I’m interested in using SGD with momentum. In looking at the pseudocode on the SGD documentation site (SGD — PyTorch 2.6 documentation), I’m confused as to why the momentum parameter (momentum>0) is never touches the gradient when nesterov=False and dampening>=1.
Below is a screenshot of the pseudocode where the red arrows indicate (to my understanding) what lines would be executed should you define SGD to be:
Based on the pseudocode, it seems like momentum is not used at all under these parameter settings. Am I missing something or is the pseudocode incorrect?

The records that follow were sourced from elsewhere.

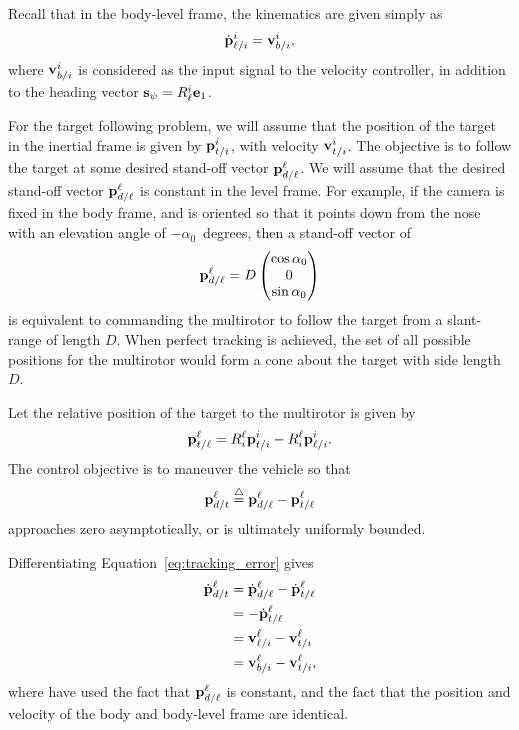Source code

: Recall that in the body-level frame, the kinematics are given simply as
\[
\dot{\mathbf{p}}_{\ell/i}^i = \mathbf{v}_{b/i}^i,
\]
where $\mathbf{v}_{b/i}^i$ is considered as the input signal to the velocity controller, in addition to the heading vector $\mathbf{s}_{\psi} = R_\ell^i \mathbf{e}_1$.  

For the target following problem, we will assume that the position of the target in the inertial frame is given by $\mathbf{p}_{t/i}^i$, with velocity $\mathbf{v}_{t/i}^i$.  The objective is to follow the target at some desired stand-off vector $\mathbf{p}_{d/\ell}^\ell$.  
We will assume that the desired stand-off vector $\mathbf{p}_{d/\ell}^\ell$ is constant in the level frame.  For example, if the camera is fixed in the body frame, and is oriented so that it points down from the nose with an elevation angle of $-\alpha_0$~degrees, then a stand-off vector of
\[
\mathbf{p}_{d/\ell}^\ell = D\begin{pmatrix} \cos\alpha_0 \\ 0 \\ \sin\alpha_0 \end{pmatrix}
\]
is equivalent to commanding the multirotor to follow the target from a slant-range of length $D$.  When perfect tracking is achieved, the set of all possible positions for the multirotor would form a cone about the target with side length $D$.


Let the relative position of the target to the multirotor is given by
\[
\mathbf{p}_{t/\ell}^\ell = R_i^\ell \mathbf{p}_{t/i}^i - R_i^\ell \mathbf{p}_{\ell/i}^i.
\]
The control objective is to maneuver the vehicle so that
\begin{equation}\label{eq:tracking_error}
\pbf_{d/t}^\ell \defeq \pbf_{d/\ell}^\ell - \pbf_{t/\ell}^\ell
\end{equation}
approaches zero asymptotically, or is ultimately uniformly bounded.

Differentiating Equation~\eqref{eq:tracking_error} gives
\begin{align*}
\dot{\mathbf{p}}_{d/t}^\ell &= \dot{\mathbf{p}}_{d/\ell}^\ell - \dot{\mathbf{p}}_{t/\ell}^\ell \\
					  &= - \dot{\mathbf{p}}_{t/\ell}^\ell \\
					  &= \mathbf{v}_{\ell/i}^\ell - \mathbf{v}_{t/i}^\ell \\
					  &= \mathbf{v}_{b/i}^\ell - \mathbf{v}_{t/i}^\ell,
\end{align*}
where have used the fact that $\mathbf{p}_{d/\ell}^\ell$ is constant, and the fact that the position and velocity of the body and body-level frame are identical.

The pseudocode looks sensible to me and is not obviously incorrect. (I don’t know
whether it agrees in detail with pytorch’s implementation.)
As I read it, on the first iteration (t = 1) the momentum, mu, is indeed not used. But
this makes sense because mu is basically a moving-average parameter. On the first
iteration, the “moving-average gradient” is just set equal to the gradient, because there
is not yet a previous value with which to average it.
On subsequent iterations (t > 1), we have b_t = mu b_t + (1 - tau) g_t. mu is
used and is specifying how much how much of the previous value of b_t is mixed into
the new value of b_t.
Is it possible that you are misreading tau, the dampening parameter, for t, the iteration
index used in the pseudocode?